Natürlich beschloss das französische Parlament seine eigene Entmachtung kurz nach dem Anschlag auf die Redaktion von Charlie Hebdo. Aber der Innenminister hatte das neue Gesetz bereits seit dem Sommer 2014 vorbereitet. Wenige Monate später zeigte sich der Effekt der neuen Sicherheitsgesetze: Im November 2015 folgte der nächste massive Anschlag.

Und seitdem geht es so weiter... Weil dem Präsidenten nun kein Gesetz mehr einfiel, das er noch hätte verschärfen können, verhängte er im November den Ausnahmezustand.

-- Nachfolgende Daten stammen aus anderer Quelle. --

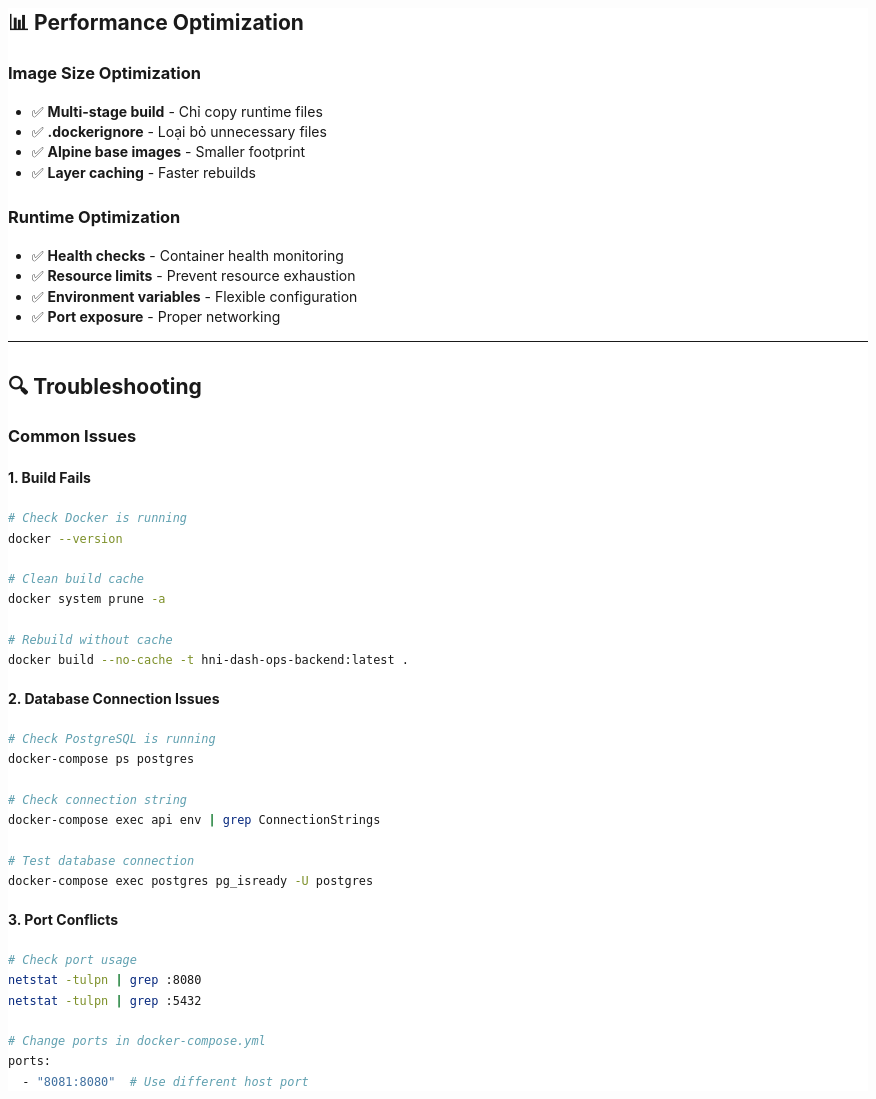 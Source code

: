 
## 📊 Performance Optimization

### **Image Size Optimization**

- ✅ **Multi-stage build** - Chỉ copy runtime files
- ✅ **.dockerignore** - Loại bỏ unnecessary files
- ✅ **Alpine base images** - Smaller footprint
- ✅ **Layer caching** - Faster rebuilds

### **Runtime Optimization**

- ✅ **Health checks** - Container health monitoring
- ✅ **Resource limits** - Prevent resource exhaustion
- ✅ **Environment variables** - Flexible configuration
- ✅ **Port exposure** - Proper networking

---

## 🔍 Troubleshooting

### **Common Issues**

#### 1. **Build Fails**

```bash
# Check Docker is running
docker --version

# Clean build cache
docker system prune -a

# Rebuild without cache
docker build --no-cache -t hni-dash-ops-backend:latest .
```

#### 2. **Database Connection Issues**

```bash
# Check PostgreSQL is running
docker-compose ps postgres

# Check connection string
docker-compose exec api env | grep ConnectionStrings

# Test database connection
docker-compose exec postgres pg_isready -U postgres
```

#### 3. **Port Conflicts**

```bash
# Check port usage
netstat -tulpn | grep :8080
netstat -tulpn | grep :5432

# Change ports in docker-compose.yml
ports:
  - "8081:8080"  # Use different host port
```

Seitdem können die französischen Behörden ohne richterlichen Beschluss Wohnungen durchsuchen, Versammlungen verbieten sowie Menschen, die sie als "Gefährder" einstufen, unter Hausarrest stellen. Im letzten Winter stürmten Polizei und Geheimdienste in Frankreich auf dieser Grundlage mehr als 3.200 Wohnungen, mehr als 400 Menschen wurden unter Hausarrest gestellt.

Kurze Zeit später zog Amnesty International Bilanz: In einem Bericht kritisiert die Menschenrechtsorganisation „brutale Notmaßnahmen“ wie nächtliche Wohnungsdurchsuchungen und Hausarreste. Damit würden die Rechte hunderter Männer, Frauen und Kinder „mit Füßen getreten“, so die NGO, die bekanntlich nicht dazu neigt, Menschenrechtsverstöße durch NATO-Staaten übertrieben viel Aufmerksamkeit zu schenken.

Bewaffneter französischer Soldat vor der Kathedrale von Notre Dame in Paris.

Und wie sieht es in Bayern aus? Es handelt sich ausgerechnet um das Bundesland, in dem die regionale Regierungspartei grundsätzlich dafür plädiert, die Sicherheitsgesetze zu verschärfen und die polizeilichen Befugnisse auszudehnen. Die ganze Riege von Beckstein über Friedrich, Hans-Peter Uhl, Joachim Herrmann bis Horst Seehofer kennt nur eine Antwort auf Amokläufe und Kneipenschlägereien: Verschärfte Sicherheitsgesetze.

Rucksäcke verbieten, Flüchtlinge abschieben, Bundeswehreinsatz: Kein Vorschlag ist absurd genug, als dass ihn Innenpolitiker und selbsternannte Experten nicht auf den Tisch werfen. Fast könnte der Eindruck entstehen, dass sie ihr Law-And-Order-Geschrei nur deshalb anstimmen, damit niemand ihren Rücktritt fordert, angesichts des absolut offensichtlichen Versagens dieser „klassischen Sicherheitspolitik“ und ihrer hochsubventionierten Apparate.

Jeder denkende Mensch sollte nach der letzten Woche feststellen können, dass die gewalttätigen Übergriffe, Amokläufe und Terrorangriffe dort stattfinden, wo es die schärfsten Sicherheitsgesetze und die massivste Überwachung gibt. Und zwar: aktuell nur dort. Das muss nicht bedeuten, dass sie das Gegenteil bewirken. Aber das heißt ganz sicher, dass verschärfte Sicherheitsgesetze nicht zu mehr Sicherheit führen.

Aber diese - an ein Zeichen gemahnenden - Umstände scheinen keineswegs auszureichen, um bei der politischen Klassen ein Mindestmaß an Intellekt zu mobilisieren. Politiker und ihre Journalistenfreunde plappern nach jedem Gewaltexzess den gleichen folgenlosen Müll.